::: Excerpted records :::
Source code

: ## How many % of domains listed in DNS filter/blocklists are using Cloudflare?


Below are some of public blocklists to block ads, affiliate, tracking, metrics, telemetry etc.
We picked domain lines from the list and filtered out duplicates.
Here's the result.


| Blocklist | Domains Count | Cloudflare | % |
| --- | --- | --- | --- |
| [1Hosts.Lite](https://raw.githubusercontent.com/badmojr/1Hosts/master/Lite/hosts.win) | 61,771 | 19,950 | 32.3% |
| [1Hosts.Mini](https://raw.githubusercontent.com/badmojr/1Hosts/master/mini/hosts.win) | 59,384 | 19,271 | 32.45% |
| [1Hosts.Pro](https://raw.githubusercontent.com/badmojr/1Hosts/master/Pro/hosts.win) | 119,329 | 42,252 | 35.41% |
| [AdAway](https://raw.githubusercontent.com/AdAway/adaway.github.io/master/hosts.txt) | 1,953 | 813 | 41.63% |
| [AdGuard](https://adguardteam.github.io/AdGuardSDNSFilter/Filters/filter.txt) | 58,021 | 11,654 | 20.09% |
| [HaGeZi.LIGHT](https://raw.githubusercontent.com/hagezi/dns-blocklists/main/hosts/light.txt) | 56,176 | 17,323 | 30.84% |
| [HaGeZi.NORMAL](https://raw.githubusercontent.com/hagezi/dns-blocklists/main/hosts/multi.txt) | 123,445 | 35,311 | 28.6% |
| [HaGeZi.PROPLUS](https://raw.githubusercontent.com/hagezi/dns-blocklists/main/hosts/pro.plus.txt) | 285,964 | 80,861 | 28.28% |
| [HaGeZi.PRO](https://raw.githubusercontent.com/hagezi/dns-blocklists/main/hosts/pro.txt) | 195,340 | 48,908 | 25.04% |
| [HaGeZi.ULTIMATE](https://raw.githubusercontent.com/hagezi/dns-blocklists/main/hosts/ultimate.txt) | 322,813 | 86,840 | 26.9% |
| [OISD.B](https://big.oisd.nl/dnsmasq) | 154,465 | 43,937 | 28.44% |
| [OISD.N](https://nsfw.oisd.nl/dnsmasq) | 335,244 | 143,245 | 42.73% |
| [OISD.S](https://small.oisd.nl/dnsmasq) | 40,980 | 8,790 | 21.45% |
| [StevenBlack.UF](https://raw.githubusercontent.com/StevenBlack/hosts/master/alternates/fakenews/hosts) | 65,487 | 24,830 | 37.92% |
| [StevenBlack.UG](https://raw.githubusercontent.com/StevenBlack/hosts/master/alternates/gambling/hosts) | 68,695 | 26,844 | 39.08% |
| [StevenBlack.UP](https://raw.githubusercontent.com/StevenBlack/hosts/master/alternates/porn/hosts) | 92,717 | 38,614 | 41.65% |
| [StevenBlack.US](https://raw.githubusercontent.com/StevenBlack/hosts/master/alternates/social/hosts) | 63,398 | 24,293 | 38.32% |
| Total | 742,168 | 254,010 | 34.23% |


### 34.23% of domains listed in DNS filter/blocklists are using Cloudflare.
:::
**Task description**:
Print the material in full, exactly as written.

**Exercise result**:
Source code

: ## How many % of domains listed in DNS filter/blocklists are using Cloudflare?


Below are some of public blocklists to block ads, affiliate, tracking, metrics, telemetry etc.
We picked domain lines from the list and filtered out duplicates.
Here's the result.


| Blocklist | Domains Count | Cloudflare | % |
| --- | --- | --- | --- |
| [1Hosts.Lite](https://raw.githubusercontent.com/badmojr/1Hosts/master/Lite/hosts.win) | 61,771 | 19,950 | 32.3% |
| [1Hosts.Mini](https://raw.githubusercontent.com/badmojr/1Hosts/master/mini/hosts.win) | 59,384 | 19,271 | 32.45% |
| [1Hosts.Pro](https://raw.githubusercontent.com/badmojr/1Hosts/master/Pro/hosts.win) | 119,329 | 42,252 | 35.41% |
| [AdAway](https://raw.githubusercontent.com/AdAway/adaway.github.io/master/hosts.txt) | 1,953 | 813 | 41.63% |
| [AdGuard](https://adguardteam.github.io/AdGuardSDNSFilter/Filters/filter.txt) | 58,021 | 11,654 | 20.09% |
| [HaGeZi.LIGHT](https://raw.githubusercontent.com/hagezi/dns-blocklists/main/hosts/light.txt) | 56,176 | 17,323 | 30.84% |
| [HaGeZi.NORMAL](https://raw.githubusercontent.com/hagezi/dns-blocklists/main/hosts/multi.txt) | 123,445 | 35,311 | 28.6% |
| [HaGeZi.PROPLUS](https://raw.githubusercontent.com/hagezi/dns-blocklists/main/hosts/pro.plus.txt) | 285,964 | 80,861 | 28.28% |
| [HaGeZi.PRO](https://raw.githubusercontent.com/hagezi/dns-blocklists/main/hosts/pro.txt) | 195,340 | 48,908 | 25.04% |
| [HaGeZi.ULTIMATE](https://raw.githubusercontent.com/hagezi/dns-blocklists/main/hosts/ultimate.txt) | 322,813 | 86,840 | 26.9% |
| [OISD.B](https://big.oisd.nl/dnsmasq) | 154,465 | 43,937 | 28.44% |
| [OISD.N](https://nsfw.oisd.nl/dnsmasq) | 335,244 | 143,245 | 42.73% |
| [OISD.S](https://small.oisd.nl/dnsmasq) | 40,980 | 8,790 | 21.45% |
| [StevenBlack.UF](https://raw.githubusercontent.com/StevenBlack/hosts/master/alternates/fakenews/hosts) | 65,487 | 24,830 | 37.92% |
| [StevenBlack.UG](https://raw.githubusercontent.com/StevenBlack/hosts/master/alternates/gambling/hosts) | 68,695 | 26,844 | 39.08% |
| [StevenBlack.UP](https://raw.githubusercontent.com/StevenBlack/hosts/master/alternates/porn/hosts) | 92,717 | 38,614 | 41.65% |
| [StevenBlack.US](https://raw.githubusercontent.com/StevenBlack/hosts/master/alternates/social/hosts) | 63,398 | 24,293 | 38.32% |
| Total | 742,168 | 254,010 | 34.23% |


### 34.23% of domains listed in DNS filter/blocklists are using Cloudflare.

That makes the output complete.